Todos en algún momento de nuestras vidas nos consideramos irreductibles y pensamos que estamos resistiendo frente a un poder opresivo o que simplemente estamos resistiendo, pero eso en muy pocos casos es cierto, porque es muy fácil creerse irreductible cuando se come con el poder, se duerme en sábana caliente y se vive disponiendo las próximas vacaciones sin atender facturas y sin que nos importe dónde arderá la próxima hoguera de la indiferencia.

Cuando era niña había un señor en el colegio donde yo estudiaba que no era maestro y que sin embargo era el que abría el colegio por las mañanas y lo cerraba a última hora de la tarde. Nadie hablaba de él, porque simplemente era un tipo que había decidido pasar indiferente, no sentir ni amar y a pesar de eso seguir viviendo de la forma más anodina y triste que una niña de diez años pudiera imaginar. Apenas hablaba, porque decía que ya lo había escrito todo y que en las fosas únicas del pensamiento había muerto el hombre libre. Decía eso y pocas cosas más. De vez en cuando hablaba del amor platónico y se reía con su risa estropeada y sin embargo yo lo recuerdo feliz, acariciando las rosas que vivían junto al estanque y dibujando en sus pensamientos las otras horas que un día vivió y en las que posiblemente fue infeliz y por eso había acabado no dando consejos, ni tomándolos y entendiendo la vida como una suerte de actos donde siempre se gana en el resplandor de la derrota.

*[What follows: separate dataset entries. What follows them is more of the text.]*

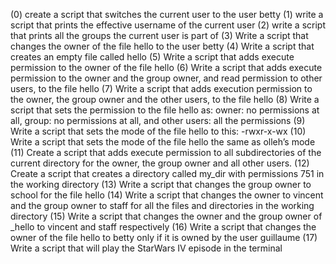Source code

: (0) create a script that switches the current user to the user betty
(1) write a script that prints the effective username of the current user
(2) write a script that prints all the groups the current user is part of
(3) Write a script that changes the owner of the file hello to the user betty
(4) Write a script that creates an empty file called hello
(5) Write a script that adds execute permission to the owner of the file hello
(6) Write a script that adds execute permission to the owner and the group owner, and read permission to other users, to the file hello
(7) Write a script that adds execution permission to the owner, the group owner and the other users, to the file hello
(8) Write a script that sets the permission to the file hello as: owner: no permissions at all, group: no permissions at all, and other users: all the permissions
(9) Write a script that sets the mode of the file hello to this: -rwxr-x-wx
(10) Write a script that sets the mode of the file hello the same as olleh’s mode
(11) Create a script that adds execute permission to all subdirectories of the current directory for the owner, the group owner and all other users.
(12) Create a script that creates a directory called my_dir with permissions 751 in the working directory
(13) Write a script that changes the group owner to school for the file hello
(14) Write a script that changes the owner to vincent and the group owner to staff for all the files and directories in the working directory
(15) Write a script that changes the owner and the group owner of _hello to vincent and staff respectively
(16) Write a script that changes the owner of the file hello to betty only if it is owned by the user guillaume
(17) Write a script that will play the StarWars IV episode in the terminal
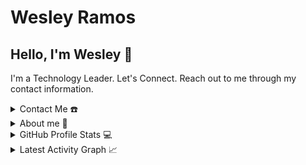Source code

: # Wesley Ramos

## Hello, I'm Wesley 👋
I'm a Technology Leader. Let's Connect. Reach out to me through my contact information.

<details>
  <summary>Contact Me ☎️</summary>
  <h2 align="center">You can reach me by:</h2>
  <p align="center">
    <a href="https://www.linkedin.com/in/wr-rek//" target="_blank">
      <img align="center" src="https://img.shields.io/badge/linkedin-%231DA1F2.svg?style=for-the-badge&logo=linkedin&logoColor=white" alt="azzar" height="30">
    </a>
    <a href="mailto:wesley.rl1997@gmail.com" target="_blank">
      <img align="center" src="https://img.shields.io/badge/gmail-EA4335.svg?style=for-the-badge&logo=gmail&logoColor=white" alt="azzar" height="30">
    </a>
  </p>    
</details>

<details>
  <summary>About me 🫣</summary>
  <h2 align="center">About this Account</h2>
  <p align="center">
    <a href="github.com/RamosRRamos" target="_blank">
      <img align="center" src="https://komarev.com/ghpvc/?username=RamosRRamos&style=for-the-badge&label=PROFILE+VIEWS" height="25" alt="views count">
    </a>
    <a href="https://RamosRRamos.github.io/RamosRRamos/">
      <img align="center" src="https://img.shields.io/website?down_message=offline&style=for-the-badge&up_message=online&url=https%3A%2F%2FRamosRRamos.github.io%2FRamosRRamos%2F" height="25" alt "website">
    </a>
  </p>
  <p align="center">
    <a href="https://www.codefactor.io/repository/github/RamosRRamos/RamosRRamos/overview/main">
      <img align="center" src="https://www.codefactor.io/repository/github/RamosRRamos/RamosRRamos/badge/main" height="25" alt="CodeFactor">
    </a>
    <a href="github.com/RamosRRamos" target="_blank">
      <img align="center" src="https://github.com/RamosRRamos/RamosRRamos/actions/workflows/pages/pages-build-deployment/badge.svg" height="25" alt="page built">
    </a>
  </p> 
</details>

<details>
  <summary>GitHub Profile Stats 💻</summary>
  <h2 align="center">GitHub Stats</h2>
  <details open>
    <summary><h3>Languages</h3></summary>
    <p align="center">
      <a href="https://github.com/RamosRRamos/">
        <img src="https://github-readme-stats.vercel.app/api/top-langs/?username=RamosRRamos&langs_count=6&theme=gruvbox&layout=compact&hide_border=true" alt="RamosRRamos :: overall Top Langs">
      </a>
    </p>
    <p align="center">
      <a href="https://github.com/RamosRRamos/">
        <img width="45%" src="https://github-profile-summary-cards.vercel.app/api/cards/repos-per-language?username=RamosRRamos&theme=gruvbox&layout=compact&hide_border=true" alt="RamosRRamos :: Top Langs by repo">
        <img width="45%" src="https://github-profile-summary-cards.vercel.app/api/cards/most-commit-language?username=RamosRRamos&theme=gruvbox&layout=compact&hide_border=true" alt="RamosRRamos :: Top Langs by commit">
      </a>
    </p>
  </details>
  <details open>
    <summary><h3>Statistics</h3></summary>
    <p align="center">
      <a href="https://github.com/RamosRRamos/">
        <img width="49.5%" src="https://github-readme-stats.vercel.app/api?username=RamosRRamos&show_icons=true&theme=gruvbox&hide_border=true">
        <img width="49.5%" src="https://github-readme-streak-stats.herokuapp.com/?user=RamosRRamos&theme=gruvbox&hide_border=true">
      </a>
    </p>
  </details>
</details>

<details>
  <summary>Latest Activity Graph 📈</summary>
  <br>
  <h2 align="center">Latest Contribution</h2>
  <a href="https://github.com/ashutosh00710/github-readme-activity-graph">
    <img alt="Azzar's Activity Graph" src="https://github-readme-activity-graph.vercel.app/graph?username=RamosRRamos&theme=github-compact&hide_border=true">

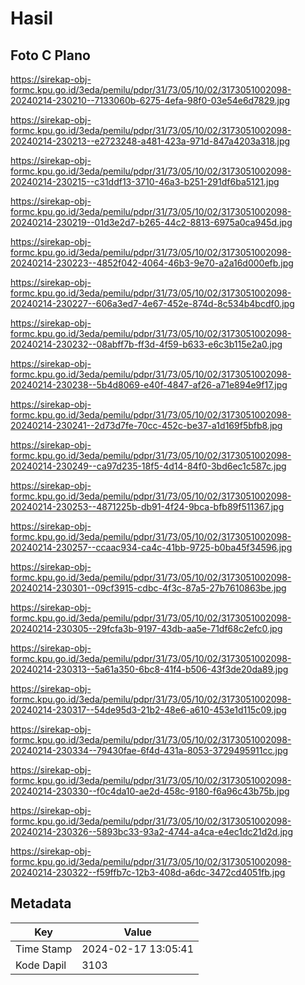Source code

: # Hasil

## Foto C Plano

https://sirekap-obj-formc.kpu.go.id/3eda/pemilu/pdpr/31/73/05/10/02/3173051002098-20240214-230210--7133060b-6275-4efa-98f0-03e54e6d7829.jpg

https://sirekap-obj-formc.kpu.go.id/3eda/pemilu/pdpr/31/73/05/10/02/3173051002098-20240214-230213--e2723248-a481-423a-971d-847a4203a318.jpg

https://sirekap-obj-formc.kpu.go.id/3eda/pemilu/pdpr/31/73/05/10/02/3173051002098-20240214-230215--c31ddf13-3710-46a3-b251-291df6ba5121.jpg

https://sirekap-obj-formc.kpu.go.id/3eda/pemilu/pdpr/31/73/05/10/02/3173051002098-20240214-230219--01d3e2d7-b265-44c2-8813-6975a0ca945d.jpg

https://sirekap-obj-formc.kpu.go.id/3eda/pemilu/pdpr/31/73/05/10/02/3173051002098-20240214-230223--4852f042-4064-46b3-9e70-a2a16d000efb.jpg

https://sirekap-obj-formc.kpu.go.id/3eda/pemilu/pdpr/31/73/05/10/02/3173051002098-20240214-230227--606a3ed7-4e67-452e-874d-8c534b4bcdf0.jpg

https://sirekap-obj-formc.kpu.go.id/3eda/pemilu/pdpr/31/73/05/10/02/3173051002098-20240214-230232--08abff7b-ff3d-4f59-b633-e6c3b115e2a0.jpg

https://sirekap-obj-formc.kpu.go.id/3eda/pemilu/pdpr/31/73/05/10/02/3173051002098-20240214-230238--5b4d8069-e40f-4847-af26-a71e894e9f17.jpg

https://sirekap-obj-formc.kpu.go.id/3eda/pemilu/pdpr/31/73/05/10/02/3173051002098-20240214-230241--2d73d7fe-70cc-452c-be37-a1d169f5bfb8.jpg

https://sirekap-obj-formc.kpu.go.id/3eda/pemilu/pdpr/31/73/05/10/02/3173051002098-20240214-230249--ca97d235-18f5-4d14-84f0-3bd6ec1c587c.jpg

https://sirekap-obj-formc.kpu.go.id/3eda/pemilu/pdpr/31/73/05/10/02/3173051002098-20240214-230253--4871225b-db91-4f24-9bca-bfb89f511367.jpg

https://sirekap-obj-formc.kpu.go.id/3eda/pemilu/pdpr/31/73/05/10/02/3173051002098-20240214-230257--ccaac934-ca4c-41bb-9725-b0ba45f34596.jpg

https://sirekap-obj-formc.kpu.go.id/3eda/pemilu/pdpr/31/73/05/10/02/3173051002098-20240214-230301--09cf3915-cdbc-4f3c-87a5-27b7610863be.jpg

https://sirekap-obj-formc.kpu.go.id/3eda/pemilu/pdpr/31/73/05/10/02/3173051002098-20240214-230305--29fcfa3b-9197-43db-aa5e-71df68c2efc0.jpg

https://sirekap-obj-formc.kpu.go.id/3eda/pemilu/pdpr/31/73/05/10/02/3173051002098-20240214-230313--5a61a350-6bc8-41f4-b506-43f3de20da89.jpg

https://sirekap-obj-formc.kpu.go.id/3eda/pemilu/pdpr/31/73/05/10/02/3173051002098-20240214-230317--54de95d3-21b2-48e6-a610-453e1d115c09.jpg

https://sirekap-obj-formc.kpu.go.id/3eda/pemilu/pdpr/31/73/05/10/02/3173051002098-20240214-230334--79430fae-6f4d-431a-8053-3729495911cc.jpg

https://sirekap-obj-formc.kpu.go.id/3eda/pemilu/pdpr/31/73/05/10/02/3173051002098-20240214-230330--f0c4da10-ae2d-458c-9180-f6a96c43b75b.jpg

https://sirekap-obj-formc.kpu.go.id/3eda/pemilu/pdpr/31/73/05/10/02/3173051002098-20240214-230326--5893bc33-93a2-4744-a4ca-e4ec1dc21d2d.jpg

https://sirekap-obj-formc.kpu.go.id/3eda/pemilu/pdpr/31/73/05/10/02/3173051002098-20240214-230322--f59ffb7c-12b3-408d-a6dc-3472cd4051fb.jpg


## Metadata

| Key        | Value               |
| ---------- | ------------------- |
| Time Stamp | 2024-02-17 13:05:41 |
| Kode Dapil | 3103                |



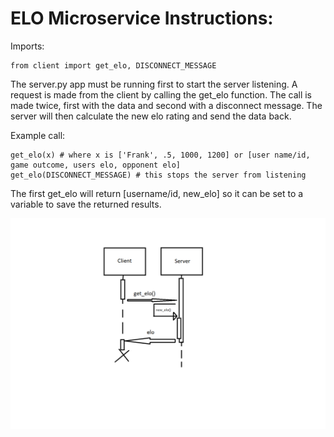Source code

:<h1>ELO Microservice Instructions:</h1>

  Imports:
  
    from client import get_elo, DISCONNECT_MESSAGE
    
    
  The server.py app must be running first to start the server listening. A request is made from the client by calling the get_elo function. The call is made twice, first with the data and second with a disconnect message.
  The server will then calculate the new elo rating and send the data back.
  
  
  Example call:
  
    get_elo(x) # where x is ['Frank', .5, 1000, 1200] or [user name/id, game outcome, users elo, opponent elo]
    get_elo(DISCONNECT_MESSAGE) # this stops the server from listening
  
  The first get_elo will return [username/id, new_elo] so it can be set to a variable to save the returned results.
      

![UML Image](../Design/UML.png)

Un día, era casi Navidad, el hombre se desplomó alrededor de uno de los rosales del estanque y hubo un gran revuelo. Era un hombre grande y nadie sabía qué hacer: los niños murmurábamos y los profesores esperaban las órdenes del director, que impuso que todos nos alejáramos hasta que llegara una ambulancia. Y así fue. Todos nos alejamos sin saber si el hombre que todas las mañanas nos saludaba y todas las tardes nos despedía con educación y cortesía, todavía respiraba, y sin siquiera tomarle las manos, para que si se estaba marchando no se fuera solo de todo. O al menos no tan solo como había vivido.

A las semanas, recuerdo que volvió y todo adquirió el tono de la cotidianeidad de las cosas bonitas y de los días inmóviles. Su gesto estaba allí por las mañanas y volvía a estar cuando se cerraban las puertas y nos decía adiós. Y mientras los niños gritábamos en el recreo, él mimaba las rosas del estanque a las que trataba como si fueran una amante inconfesable y prohibida.

Creo que llegué a espiarlo y creo que él lo sabía y se dejaba espiar, porque hacía muchos años que había comprendido que la única forma aceptable de vivir es no creerte mejor, ni lleno de consejos que manan de las propias heridas que no se han sabido cerrar y que de nada sirve lamerse. Una vez lo escuché cantar y comprendí que él sí era un ser irreductible, que amaba seguir viviendo por el simple hecho de amar.